▶ [WHAT TO DO]: Write out exactly the lines of the entries below from the one holding "You have two" to the one holding "You are expected to submit", inclusive, and leave out all other lines.

Recorded data:
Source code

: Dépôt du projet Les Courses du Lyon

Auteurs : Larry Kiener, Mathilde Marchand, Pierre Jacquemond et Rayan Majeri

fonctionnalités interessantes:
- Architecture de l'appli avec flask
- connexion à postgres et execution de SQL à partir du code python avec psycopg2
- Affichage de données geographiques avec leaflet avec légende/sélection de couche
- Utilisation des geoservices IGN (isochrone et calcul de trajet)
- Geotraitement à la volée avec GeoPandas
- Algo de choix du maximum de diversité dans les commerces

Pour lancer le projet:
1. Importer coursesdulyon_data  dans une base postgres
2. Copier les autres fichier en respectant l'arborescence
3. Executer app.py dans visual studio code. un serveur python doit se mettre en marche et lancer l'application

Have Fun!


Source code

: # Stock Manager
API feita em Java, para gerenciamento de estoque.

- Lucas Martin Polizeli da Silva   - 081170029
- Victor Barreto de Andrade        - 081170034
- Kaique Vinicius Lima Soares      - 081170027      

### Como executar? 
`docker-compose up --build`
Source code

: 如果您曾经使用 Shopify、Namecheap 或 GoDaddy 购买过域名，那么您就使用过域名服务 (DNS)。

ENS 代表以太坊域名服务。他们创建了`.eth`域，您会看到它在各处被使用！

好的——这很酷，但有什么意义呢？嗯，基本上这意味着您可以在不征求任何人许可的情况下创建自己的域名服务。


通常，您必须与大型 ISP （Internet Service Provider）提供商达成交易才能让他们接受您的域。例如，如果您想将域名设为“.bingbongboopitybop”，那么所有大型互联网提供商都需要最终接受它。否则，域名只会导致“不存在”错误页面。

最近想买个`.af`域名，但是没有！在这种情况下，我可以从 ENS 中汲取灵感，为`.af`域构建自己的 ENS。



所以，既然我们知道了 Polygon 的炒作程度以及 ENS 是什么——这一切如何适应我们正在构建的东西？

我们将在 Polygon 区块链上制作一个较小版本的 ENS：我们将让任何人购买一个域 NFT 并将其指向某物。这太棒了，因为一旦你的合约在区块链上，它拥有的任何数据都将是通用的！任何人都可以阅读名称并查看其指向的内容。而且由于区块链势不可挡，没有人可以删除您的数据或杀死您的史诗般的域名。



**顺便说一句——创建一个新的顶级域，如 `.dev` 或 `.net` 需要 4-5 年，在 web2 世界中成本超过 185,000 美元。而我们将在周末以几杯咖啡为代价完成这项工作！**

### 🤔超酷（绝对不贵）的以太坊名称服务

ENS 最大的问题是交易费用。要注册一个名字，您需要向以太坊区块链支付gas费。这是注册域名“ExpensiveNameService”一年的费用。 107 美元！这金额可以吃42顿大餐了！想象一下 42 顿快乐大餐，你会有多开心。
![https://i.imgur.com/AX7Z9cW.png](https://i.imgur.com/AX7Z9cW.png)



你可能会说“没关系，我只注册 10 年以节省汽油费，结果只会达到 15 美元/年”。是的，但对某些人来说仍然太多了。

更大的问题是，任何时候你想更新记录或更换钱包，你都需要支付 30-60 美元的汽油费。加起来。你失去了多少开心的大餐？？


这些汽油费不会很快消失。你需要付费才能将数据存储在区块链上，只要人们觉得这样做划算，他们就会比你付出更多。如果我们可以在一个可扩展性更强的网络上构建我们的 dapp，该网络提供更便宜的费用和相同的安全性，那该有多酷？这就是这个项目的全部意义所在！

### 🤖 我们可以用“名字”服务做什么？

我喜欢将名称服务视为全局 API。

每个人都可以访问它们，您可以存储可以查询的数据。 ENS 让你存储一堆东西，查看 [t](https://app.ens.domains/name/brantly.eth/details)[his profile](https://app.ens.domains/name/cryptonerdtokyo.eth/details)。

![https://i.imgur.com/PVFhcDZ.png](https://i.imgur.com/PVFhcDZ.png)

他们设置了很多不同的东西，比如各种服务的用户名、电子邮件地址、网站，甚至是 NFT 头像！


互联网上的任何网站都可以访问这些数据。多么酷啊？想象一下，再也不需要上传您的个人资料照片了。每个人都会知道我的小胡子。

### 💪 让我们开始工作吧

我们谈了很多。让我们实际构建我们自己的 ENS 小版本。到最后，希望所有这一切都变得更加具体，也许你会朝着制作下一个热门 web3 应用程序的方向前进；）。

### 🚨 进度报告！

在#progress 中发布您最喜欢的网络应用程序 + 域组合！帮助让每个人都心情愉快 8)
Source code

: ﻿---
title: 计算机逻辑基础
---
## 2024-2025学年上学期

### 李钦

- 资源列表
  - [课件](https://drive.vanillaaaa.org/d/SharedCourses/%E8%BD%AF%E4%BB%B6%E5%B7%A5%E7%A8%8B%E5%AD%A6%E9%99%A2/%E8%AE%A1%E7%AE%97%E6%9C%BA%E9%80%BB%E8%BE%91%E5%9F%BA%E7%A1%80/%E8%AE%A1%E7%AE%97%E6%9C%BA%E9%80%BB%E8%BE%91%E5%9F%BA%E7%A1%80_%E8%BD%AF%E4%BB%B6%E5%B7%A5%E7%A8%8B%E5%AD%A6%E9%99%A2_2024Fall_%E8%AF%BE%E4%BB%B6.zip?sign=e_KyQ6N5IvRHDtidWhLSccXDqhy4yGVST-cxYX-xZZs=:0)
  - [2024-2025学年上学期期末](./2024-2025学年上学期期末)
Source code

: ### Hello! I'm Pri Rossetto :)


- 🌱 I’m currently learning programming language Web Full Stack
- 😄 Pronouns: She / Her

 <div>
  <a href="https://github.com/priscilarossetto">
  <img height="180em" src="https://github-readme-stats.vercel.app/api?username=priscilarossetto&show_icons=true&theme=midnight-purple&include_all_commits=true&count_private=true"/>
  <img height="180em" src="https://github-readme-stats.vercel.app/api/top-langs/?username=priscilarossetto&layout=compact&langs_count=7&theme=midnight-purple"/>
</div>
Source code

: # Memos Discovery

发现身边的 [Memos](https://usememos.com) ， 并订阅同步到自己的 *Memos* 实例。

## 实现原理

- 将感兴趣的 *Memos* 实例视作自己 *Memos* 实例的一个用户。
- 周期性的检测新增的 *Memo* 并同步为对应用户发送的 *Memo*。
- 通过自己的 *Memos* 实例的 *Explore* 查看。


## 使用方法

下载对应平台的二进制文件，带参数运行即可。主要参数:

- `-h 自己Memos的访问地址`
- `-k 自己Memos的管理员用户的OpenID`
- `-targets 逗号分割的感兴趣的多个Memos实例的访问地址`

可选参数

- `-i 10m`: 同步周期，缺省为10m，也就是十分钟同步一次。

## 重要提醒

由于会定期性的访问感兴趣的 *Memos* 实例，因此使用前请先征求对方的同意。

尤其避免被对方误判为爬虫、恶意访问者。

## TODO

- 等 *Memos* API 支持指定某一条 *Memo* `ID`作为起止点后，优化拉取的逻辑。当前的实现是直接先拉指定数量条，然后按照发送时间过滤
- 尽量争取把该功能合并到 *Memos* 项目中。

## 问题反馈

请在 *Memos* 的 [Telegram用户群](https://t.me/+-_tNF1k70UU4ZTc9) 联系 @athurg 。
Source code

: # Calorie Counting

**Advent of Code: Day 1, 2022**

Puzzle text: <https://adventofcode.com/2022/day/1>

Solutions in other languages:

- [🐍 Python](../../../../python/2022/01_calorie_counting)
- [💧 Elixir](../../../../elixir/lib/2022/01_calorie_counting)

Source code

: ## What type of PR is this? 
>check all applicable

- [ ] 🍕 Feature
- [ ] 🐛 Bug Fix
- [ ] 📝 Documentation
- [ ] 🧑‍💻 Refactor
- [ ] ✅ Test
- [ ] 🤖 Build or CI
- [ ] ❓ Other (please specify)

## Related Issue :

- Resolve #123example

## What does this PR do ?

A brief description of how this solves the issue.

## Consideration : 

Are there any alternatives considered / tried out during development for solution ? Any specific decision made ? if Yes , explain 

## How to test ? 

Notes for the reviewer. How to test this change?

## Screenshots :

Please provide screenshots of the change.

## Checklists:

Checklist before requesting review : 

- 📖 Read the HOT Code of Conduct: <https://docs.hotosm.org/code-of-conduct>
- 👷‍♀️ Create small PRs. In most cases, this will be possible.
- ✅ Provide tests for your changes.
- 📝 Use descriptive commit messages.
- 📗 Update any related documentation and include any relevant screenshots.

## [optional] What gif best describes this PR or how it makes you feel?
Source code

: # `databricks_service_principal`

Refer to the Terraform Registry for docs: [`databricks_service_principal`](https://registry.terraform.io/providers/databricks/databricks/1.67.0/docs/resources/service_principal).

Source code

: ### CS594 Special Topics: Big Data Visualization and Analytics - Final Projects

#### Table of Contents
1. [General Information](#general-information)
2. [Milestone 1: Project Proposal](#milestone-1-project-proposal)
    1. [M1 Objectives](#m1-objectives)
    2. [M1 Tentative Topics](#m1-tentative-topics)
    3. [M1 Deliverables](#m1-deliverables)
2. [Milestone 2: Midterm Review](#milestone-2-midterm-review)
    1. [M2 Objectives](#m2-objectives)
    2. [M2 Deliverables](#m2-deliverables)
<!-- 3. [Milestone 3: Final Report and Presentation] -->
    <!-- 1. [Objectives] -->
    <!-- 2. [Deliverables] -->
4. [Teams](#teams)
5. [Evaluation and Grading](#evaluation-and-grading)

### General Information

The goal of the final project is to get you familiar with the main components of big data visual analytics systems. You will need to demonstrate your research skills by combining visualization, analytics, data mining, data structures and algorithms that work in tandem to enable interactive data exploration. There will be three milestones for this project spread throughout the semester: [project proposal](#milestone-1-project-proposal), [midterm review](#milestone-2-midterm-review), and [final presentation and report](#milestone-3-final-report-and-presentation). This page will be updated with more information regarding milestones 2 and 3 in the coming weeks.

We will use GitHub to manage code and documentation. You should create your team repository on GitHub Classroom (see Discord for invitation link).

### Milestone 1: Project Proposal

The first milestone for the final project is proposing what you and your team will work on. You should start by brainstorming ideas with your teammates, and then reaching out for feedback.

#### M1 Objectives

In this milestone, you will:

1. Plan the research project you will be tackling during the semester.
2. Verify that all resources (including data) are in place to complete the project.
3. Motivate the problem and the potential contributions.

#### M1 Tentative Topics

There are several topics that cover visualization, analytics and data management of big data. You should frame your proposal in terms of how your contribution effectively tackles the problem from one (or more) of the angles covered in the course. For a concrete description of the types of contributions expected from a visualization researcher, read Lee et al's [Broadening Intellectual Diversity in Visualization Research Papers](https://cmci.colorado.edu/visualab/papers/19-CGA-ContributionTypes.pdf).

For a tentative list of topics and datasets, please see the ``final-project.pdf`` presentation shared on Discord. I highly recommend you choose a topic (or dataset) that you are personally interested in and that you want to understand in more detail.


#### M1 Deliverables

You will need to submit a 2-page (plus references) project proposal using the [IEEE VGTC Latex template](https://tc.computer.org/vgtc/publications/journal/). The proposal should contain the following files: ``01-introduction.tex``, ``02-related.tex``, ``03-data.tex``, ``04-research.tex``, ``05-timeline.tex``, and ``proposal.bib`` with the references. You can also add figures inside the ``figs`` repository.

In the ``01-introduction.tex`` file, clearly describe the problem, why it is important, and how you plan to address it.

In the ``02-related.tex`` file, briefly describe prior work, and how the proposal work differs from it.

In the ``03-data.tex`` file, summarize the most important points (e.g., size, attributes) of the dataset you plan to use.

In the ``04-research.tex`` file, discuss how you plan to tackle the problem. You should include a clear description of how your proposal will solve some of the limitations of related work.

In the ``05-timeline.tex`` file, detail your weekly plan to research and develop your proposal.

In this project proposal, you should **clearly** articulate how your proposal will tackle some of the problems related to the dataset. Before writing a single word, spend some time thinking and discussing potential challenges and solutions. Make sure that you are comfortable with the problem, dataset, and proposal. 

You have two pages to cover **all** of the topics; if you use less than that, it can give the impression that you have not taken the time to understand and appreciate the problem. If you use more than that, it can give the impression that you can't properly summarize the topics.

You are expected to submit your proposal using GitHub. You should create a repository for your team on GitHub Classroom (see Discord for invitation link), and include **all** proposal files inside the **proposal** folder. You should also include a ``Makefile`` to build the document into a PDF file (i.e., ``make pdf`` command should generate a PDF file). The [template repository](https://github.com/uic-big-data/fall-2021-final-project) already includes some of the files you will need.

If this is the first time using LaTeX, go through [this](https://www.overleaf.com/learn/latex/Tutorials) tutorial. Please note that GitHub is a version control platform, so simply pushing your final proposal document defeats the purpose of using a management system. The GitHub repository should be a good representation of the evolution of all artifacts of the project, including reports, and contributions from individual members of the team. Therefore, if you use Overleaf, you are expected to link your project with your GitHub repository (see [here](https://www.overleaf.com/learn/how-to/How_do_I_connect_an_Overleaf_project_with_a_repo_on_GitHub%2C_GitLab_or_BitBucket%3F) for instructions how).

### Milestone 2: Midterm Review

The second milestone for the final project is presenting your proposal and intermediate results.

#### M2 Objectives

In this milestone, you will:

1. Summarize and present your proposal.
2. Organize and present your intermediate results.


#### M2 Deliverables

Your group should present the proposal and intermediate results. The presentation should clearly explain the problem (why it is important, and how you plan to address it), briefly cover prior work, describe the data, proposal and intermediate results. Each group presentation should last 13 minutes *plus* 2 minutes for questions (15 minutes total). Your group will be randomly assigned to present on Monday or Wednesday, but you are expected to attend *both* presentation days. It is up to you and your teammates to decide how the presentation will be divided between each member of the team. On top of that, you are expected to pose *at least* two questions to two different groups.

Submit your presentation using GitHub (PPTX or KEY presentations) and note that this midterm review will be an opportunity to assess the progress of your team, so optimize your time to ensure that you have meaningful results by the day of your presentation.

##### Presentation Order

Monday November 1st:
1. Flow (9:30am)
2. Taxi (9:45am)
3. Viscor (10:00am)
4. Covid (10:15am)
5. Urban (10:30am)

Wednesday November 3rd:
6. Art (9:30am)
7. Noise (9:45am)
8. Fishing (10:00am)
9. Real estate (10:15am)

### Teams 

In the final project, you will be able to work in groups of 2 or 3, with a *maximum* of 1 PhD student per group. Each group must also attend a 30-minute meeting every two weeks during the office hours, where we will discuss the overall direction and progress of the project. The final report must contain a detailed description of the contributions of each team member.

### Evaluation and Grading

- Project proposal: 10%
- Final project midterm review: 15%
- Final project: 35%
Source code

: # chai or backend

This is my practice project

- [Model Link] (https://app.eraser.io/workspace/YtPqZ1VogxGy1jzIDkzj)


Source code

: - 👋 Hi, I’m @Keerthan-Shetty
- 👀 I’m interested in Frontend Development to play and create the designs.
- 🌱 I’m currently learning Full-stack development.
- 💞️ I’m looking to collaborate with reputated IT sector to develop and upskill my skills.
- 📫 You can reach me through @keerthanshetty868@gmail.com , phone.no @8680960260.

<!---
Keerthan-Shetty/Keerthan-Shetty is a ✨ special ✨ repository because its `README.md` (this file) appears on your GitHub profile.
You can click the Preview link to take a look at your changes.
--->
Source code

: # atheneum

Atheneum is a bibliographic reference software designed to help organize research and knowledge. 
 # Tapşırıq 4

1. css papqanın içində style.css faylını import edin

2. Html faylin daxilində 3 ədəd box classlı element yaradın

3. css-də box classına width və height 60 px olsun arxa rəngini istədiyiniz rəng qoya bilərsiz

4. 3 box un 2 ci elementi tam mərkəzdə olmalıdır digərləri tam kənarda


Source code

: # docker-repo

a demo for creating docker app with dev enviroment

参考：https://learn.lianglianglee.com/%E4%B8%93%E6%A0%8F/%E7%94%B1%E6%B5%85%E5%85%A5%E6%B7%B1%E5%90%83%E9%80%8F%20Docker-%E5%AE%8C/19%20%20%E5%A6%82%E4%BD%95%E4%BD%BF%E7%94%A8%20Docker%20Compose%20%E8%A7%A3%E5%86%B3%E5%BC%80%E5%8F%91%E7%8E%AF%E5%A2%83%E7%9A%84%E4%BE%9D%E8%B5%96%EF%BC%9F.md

▶ [EXERCISE ANSWER]:
You have two pages to cover **all** of the topics; if you use less than that, it can give the impression that you have not taken the time to understand and appreciate the problem. If you use more than that, it can give the impression that you can't properly summarize the topics.

You are expected to submit your proposal using GitHub. You should create a repository for your team on GitHub Classroom (see Discord for invitation link), and include **all** proposal files inside the **proposal** folder. You should also include a ``Makefile`` to build the document into a PDF file (i.e., ``make pdf`` command should generate a PDF file). The [template repository](https://github.com/uic-big-data/fall-2021-final-project) already includes some of the files you will need.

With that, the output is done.